Frankly, I found it all a touch embarrassing. And this, I think, is the point. It is impossible to know what calculations factor into Putin’s thinking, but there is a long record of what he has said — and nothing is more instructive than his comments in his 2005 State of the Nation address to the Russian people, when he called the collapse of the Soviet empire “the greatest geopolitical catastrophe of the century”.

Now Putin is not stupid. He knows the USSR is never coming back. What he intended, I think, was to lament the loss of his country’s superpowers status, prestige, and respect. But here’s the thing: it is tough to be a superpower when your GDP is half of Britain’s; when you can’t fight the US in a conventional war because you know you’d be hammered; and when you live in perennial fear of China stealing the eastern part of your state.

So if you can’t actually be a superpower that can match the US, then what’s the next best thing? Well, you can act like one — especially if you sense weakness in your enemy. Putin began amassing troops on the Ukrainian border soon after Biden — a man the Kremlin thinks is old and weak — took office. Once that happened, he got Biden’s attention and it has never wavered since. Biden asks for meetings and calls. He expresses his willingness to talk to Putin any time and any place. That’s the most powerful politician in the world — and a traditional modern enemy — pretty much at your beck and call. That’s Russia being a world actor. That’s prestige; that’s status.

And while you’re there, why not remind the Europeans — especially the German government — who heats their voters’ houses? Get the new Chancellor of Germany in and make sure he knows the score. Get Emmanuel Macron to come round and plead with you, while you make him sit at the other end of a long table like a supplicant. Get one of your underlings to insult the British Foreign Secretary. And perhaps most importantly, get Ukrainian officials to say the country will never join Nato — which is of course what you fear more than anything else — and do it all without firing a shot, without marching to Kyiv, and without the inevitable sanctions and diplomatic isolation that would follow.

Don’t think this is the end, though. Far from it. BBC News headlines now squawk Nato’s warnings that there is no sign of Russia de-escalation. The Sun shrieks that a huge dawn invasion is set for today. The Kremlin, meanwhile, says troops that have been on “exercises” are returning to base. Back and forth and up and down the troops go, and with them the heart rate of the watching world.

You can be sure of this: the troops won’t all go home.

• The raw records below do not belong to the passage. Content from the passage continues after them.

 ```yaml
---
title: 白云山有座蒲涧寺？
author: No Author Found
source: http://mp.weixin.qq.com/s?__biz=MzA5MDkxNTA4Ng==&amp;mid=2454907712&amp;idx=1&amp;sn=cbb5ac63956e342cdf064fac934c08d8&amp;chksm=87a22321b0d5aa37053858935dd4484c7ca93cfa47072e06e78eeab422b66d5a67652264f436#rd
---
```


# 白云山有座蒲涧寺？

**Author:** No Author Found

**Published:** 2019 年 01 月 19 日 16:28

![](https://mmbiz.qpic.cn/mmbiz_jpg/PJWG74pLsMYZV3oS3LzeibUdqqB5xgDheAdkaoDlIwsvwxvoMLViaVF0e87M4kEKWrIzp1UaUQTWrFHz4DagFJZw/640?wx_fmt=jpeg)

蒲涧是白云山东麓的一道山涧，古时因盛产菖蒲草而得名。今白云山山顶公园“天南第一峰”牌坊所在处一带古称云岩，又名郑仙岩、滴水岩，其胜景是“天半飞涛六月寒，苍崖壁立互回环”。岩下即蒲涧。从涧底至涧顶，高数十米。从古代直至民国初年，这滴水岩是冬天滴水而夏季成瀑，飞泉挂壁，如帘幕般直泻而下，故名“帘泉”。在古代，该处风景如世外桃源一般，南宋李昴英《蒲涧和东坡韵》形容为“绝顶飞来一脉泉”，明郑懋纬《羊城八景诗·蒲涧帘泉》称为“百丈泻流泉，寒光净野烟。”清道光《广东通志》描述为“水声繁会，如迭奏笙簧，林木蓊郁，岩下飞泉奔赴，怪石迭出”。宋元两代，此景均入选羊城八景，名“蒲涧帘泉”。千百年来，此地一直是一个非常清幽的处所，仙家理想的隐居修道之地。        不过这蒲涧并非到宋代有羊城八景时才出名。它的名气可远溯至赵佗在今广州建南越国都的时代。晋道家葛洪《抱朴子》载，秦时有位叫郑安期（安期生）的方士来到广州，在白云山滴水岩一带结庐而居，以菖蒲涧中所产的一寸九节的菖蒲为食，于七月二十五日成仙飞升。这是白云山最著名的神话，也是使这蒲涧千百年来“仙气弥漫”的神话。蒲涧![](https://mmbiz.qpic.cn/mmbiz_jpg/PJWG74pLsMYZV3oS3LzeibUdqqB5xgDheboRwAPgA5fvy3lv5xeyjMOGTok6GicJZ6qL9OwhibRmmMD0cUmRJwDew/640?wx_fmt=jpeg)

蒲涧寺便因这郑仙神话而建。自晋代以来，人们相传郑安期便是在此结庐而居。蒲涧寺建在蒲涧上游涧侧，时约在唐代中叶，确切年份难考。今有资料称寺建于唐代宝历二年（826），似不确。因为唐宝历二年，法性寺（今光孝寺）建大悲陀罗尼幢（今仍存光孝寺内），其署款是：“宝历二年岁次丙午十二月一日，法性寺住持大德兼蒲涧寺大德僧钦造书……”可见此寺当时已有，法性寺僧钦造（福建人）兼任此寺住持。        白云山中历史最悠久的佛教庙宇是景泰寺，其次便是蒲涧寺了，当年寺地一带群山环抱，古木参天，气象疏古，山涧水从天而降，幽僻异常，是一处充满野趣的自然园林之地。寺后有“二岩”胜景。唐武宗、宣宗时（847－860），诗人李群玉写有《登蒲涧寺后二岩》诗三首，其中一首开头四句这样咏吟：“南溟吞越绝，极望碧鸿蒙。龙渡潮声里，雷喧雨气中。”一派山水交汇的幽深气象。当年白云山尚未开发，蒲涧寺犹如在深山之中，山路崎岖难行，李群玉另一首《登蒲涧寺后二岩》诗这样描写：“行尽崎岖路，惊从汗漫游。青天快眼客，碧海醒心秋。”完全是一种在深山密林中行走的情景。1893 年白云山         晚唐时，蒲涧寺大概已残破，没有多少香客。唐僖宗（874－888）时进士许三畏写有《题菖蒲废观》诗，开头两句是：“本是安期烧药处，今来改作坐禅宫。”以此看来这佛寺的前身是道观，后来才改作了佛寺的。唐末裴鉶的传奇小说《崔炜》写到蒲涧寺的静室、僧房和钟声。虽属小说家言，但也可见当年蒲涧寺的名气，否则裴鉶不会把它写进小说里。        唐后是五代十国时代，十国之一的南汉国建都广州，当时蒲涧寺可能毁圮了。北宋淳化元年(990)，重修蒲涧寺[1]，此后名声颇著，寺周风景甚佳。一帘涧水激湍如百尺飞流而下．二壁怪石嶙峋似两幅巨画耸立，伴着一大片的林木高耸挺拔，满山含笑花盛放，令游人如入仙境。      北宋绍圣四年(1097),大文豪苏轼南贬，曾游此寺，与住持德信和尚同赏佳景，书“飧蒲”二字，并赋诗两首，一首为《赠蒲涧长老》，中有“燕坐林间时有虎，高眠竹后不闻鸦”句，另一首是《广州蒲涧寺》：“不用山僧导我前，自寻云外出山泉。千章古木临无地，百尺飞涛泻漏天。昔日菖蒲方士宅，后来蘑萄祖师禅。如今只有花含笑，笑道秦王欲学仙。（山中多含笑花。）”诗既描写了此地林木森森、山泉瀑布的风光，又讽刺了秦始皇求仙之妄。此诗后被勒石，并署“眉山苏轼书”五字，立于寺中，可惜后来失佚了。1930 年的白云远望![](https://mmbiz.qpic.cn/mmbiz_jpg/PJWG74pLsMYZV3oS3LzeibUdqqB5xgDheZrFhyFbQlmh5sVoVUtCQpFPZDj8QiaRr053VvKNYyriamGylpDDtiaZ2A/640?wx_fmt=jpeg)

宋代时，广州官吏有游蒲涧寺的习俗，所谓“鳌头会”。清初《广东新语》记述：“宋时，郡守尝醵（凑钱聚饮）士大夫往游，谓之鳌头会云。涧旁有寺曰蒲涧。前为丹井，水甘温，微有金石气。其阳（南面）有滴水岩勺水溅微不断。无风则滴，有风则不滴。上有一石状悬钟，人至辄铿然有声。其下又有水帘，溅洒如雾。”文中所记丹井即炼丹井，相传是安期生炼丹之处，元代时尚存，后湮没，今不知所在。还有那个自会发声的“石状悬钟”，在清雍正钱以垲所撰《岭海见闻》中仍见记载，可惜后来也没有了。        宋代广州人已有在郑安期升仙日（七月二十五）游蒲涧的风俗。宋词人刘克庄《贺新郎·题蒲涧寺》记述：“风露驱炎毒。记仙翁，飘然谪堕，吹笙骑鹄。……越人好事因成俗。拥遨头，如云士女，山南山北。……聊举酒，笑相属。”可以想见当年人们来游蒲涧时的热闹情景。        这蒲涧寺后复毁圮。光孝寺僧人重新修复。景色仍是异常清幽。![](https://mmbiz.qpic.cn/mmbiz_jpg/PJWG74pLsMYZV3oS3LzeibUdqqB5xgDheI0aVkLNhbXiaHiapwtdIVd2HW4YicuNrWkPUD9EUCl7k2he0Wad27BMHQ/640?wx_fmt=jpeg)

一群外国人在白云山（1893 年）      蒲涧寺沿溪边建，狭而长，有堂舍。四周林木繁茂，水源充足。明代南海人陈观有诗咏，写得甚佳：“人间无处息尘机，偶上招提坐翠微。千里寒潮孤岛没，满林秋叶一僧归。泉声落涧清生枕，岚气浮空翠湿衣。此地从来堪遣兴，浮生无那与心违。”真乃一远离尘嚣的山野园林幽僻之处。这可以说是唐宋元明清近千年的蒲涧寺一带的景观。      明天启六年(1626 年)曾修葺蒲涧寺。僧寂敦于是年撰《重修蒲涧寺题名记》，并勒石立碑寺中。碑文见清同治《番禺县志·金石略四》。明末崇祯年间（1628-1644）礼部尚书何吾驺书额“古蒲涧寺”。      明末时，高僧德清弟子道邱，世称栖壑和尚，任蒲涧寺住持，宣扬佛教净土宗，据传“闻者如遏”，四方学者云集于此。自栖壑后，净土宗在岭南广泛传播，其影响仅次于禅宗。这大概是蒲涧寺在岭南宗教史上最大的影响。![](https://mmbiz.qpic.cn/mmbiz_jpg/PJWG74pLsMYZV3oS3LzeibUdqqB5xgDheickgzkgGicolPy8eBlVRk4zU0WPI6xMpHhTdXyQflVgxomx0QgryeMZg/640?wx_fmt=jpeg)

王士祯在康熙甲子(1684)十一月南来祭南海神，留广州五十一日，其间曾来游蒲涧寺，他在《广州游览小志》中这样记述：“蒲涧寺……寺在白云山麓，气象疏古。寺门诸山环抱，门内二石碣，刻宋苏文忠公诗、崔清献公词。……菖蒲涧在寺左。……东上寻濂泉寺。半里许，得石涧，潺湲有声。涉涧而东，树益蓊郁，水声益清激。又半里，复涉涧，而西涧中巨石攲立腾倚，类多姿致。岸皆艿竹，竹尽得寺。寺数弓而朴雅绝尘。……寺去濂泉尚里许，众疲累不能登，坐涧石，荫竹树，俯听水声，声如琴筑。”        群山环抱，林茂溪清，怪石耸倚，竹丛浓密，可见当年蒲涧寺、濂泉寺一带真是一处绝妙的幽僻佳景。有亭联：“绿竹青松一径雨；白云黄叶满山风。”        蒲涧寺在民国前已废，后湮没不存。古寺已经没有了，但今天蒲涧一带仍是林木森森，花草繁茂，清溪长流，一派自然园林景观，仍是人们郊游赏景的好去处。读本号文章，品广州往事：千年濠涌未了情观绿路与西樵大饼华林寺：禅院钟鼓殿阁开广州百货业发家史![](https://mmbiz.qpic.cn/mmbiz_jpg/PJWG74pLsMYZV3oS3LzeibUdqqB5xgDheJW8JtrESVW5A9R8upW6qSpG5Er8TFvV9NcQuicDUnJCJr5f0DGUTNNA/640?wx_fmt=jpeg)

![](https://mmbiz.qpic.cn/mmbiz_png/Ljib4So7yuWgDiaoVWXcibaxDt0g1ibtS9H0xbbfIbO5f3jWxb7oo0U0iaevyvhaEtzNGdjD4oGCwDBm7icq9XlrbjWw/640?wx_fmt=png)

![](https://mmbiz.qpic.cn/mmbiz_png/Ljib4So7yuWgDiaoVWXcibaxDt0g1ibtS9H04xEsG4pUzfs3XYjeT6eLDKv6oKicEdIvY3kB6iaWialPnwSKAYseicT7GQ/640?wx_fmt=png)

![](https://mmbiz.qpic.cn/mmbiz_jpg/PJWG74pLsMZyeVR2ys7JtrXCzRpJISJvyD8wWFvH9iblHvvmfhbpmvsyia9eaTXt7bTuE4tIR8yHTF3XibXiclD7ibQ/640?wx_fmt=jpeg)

A force will stay on the Ukrainian border so that Putin can raise or lower tensions whenever he needs— as well as use other means: reports are now coming in that Ukraine has suffered Cyber attack, almost certainly from Russia.

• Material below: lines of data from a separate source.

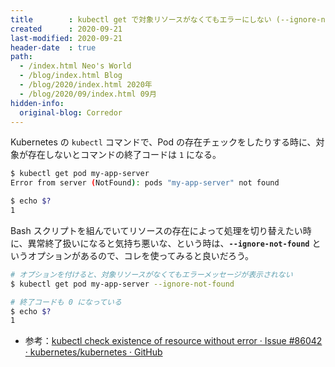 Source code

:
 ```yaml
---
title        : kubectl get で対象リソースがなくてもエラーにしない (--ignore-not-found)
created      : 2020-09-21
last-modified: 2020-09-21
header-date  : true
path:
  - /index.html Neo's World
  - /blog/index.html Blog
  - /blog/2020/index.html 2020年
  - /blog/2020/09/index.html 09月
hidden-info:
  original-blog: Corredor
---
```


Kubernetes の `kubectl` コマンドで、Pod の存在チェックをしたりする時に、対象が存在しないとコマンドの終了コードは `1` になる。

```bash
$ kubectl get pod my-app-server
Error from server (NotFound): pods "my-app-server" not found

$ echo $?
1
```

Bash スクリプトを組んでいてリソースの存在によって処理を切り替えたい時に、異常終了扱いになると気持ち悪いな、という時は、__`--ignore-not-found`__ というオプションがあるので、コレを使ってみると良いだろう。

```bash
# オプションを付けると、対象リソースがなくてもエラーメッセージが表示されない
$ kubectl get pod my-app-server --ignore-not-found

# 終了コードも 0 になっている
$ echo $?
1
```

- 参考：[kubectl check existence of resource without error · Issue #86042 · kubernetes/kubernetes · GitHub](https://github.com/kubernetes/kubernetes/issues/86042)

In this sense, Russia uses its presence similar to the way that Iran uses its nuclear programme: as a means of extracting concessions. So it threatens but it never fully acts — because to do so would mean to exchange leverage for punishment.

Putin has always been pretty rational, even cautious. It appears this is still the case. It may well be that after 20 years of acting like a Tsar, he has gone mad, like so many before him, and something crazy is coming. But for a moment it seems that this whole affair has been another big Russian victory. Putin has won this round — and we let him get away with it.